Feminist Issues in Evaluation TIG Week: Transformative Feminist Evaluation and Empowerment of Women and Girls by Donna M. Mertens and Julie Newton

Hi, we are Donna M. Mertens, Professor Emeritus at Gallaudet University and a long time member and past President of the American Evaluation Association and Julie Newton, Senior Advisor in the Gender Team at the Royal Tropical Institute (KIT) in the Netherlands. We connected because of Julie’s interest in innovative evaluation strategies to measure the empowerment of women and girls, and my involvement with the development and application of the transformative paradigm in evaluation as a guide to increase the contribution of evaluation to social justice and improvement of the lives of members of marginalized communities, including women and girls. We share perspectices on the use of feminist- and gender-focused evaluation resources. Here we share our learnings and associated resources with you.

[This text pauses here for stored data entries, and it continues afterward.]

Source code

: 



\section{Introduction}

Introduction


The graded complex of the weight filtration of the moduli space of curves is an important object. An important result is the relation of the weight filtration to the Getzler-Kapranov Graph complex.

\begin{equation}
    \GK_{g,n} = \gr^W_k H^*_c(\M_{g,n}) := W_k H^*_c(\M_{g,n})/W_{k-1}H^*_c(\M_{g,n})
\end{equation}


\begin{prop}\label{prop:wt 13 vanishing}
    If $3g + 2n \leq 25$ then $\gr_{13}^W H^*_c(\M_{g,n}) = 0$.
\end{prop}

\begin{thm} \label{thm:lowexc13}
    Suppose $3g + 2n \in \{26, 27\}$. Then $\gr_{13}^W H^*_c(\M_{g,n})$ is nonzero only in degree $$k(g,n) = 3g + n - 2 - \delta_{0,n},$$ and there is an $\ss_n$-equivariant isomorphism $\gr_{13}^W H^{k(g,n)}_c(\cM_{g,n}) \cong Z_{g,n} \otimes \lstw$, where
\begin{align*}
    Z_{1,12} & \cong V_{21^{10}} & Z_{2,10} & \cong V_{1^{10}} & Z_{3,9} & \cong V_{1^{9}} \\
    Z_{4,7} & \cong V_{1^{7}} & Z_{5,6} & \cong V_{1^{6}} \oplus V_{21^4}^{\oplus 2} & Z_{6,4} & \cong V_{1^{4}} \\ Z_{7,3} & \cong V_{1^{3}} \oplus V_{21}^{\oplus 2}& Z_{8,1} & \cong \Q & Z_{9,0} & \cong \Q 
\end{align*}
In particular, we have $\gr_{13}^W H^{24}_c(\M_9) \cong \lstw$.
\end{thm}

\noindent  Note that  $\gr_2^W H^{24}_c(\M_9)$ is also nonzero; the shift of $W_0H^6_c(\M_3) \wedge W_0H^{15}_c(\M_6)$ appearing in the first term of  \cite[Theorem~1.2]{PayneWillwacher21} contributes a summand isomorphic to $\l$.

Hot Tip: CARE provides a glimpse into how to develop gender indicators inspired by an outcome mapping approach that can be found here. CARE adapted this participatory approach framed by social justice principles and inclusion of the concept of complexity. CARE demonstrates how M&E systems can be designed to enhance learning about complex processes such as empowerment and support for more flexible and adaptive programming.

Rad Resources:

The Journal of Mixed Methods Research published a special issue on research and evaluation with members of marginalized communities, including examples of the application of transformative approaches for women and girls.

We have found three books that are great resources about the use of a feminist lens in evaluation: Feminist evaluation and research, Feminist research practice, and Program evaluation theory and practice.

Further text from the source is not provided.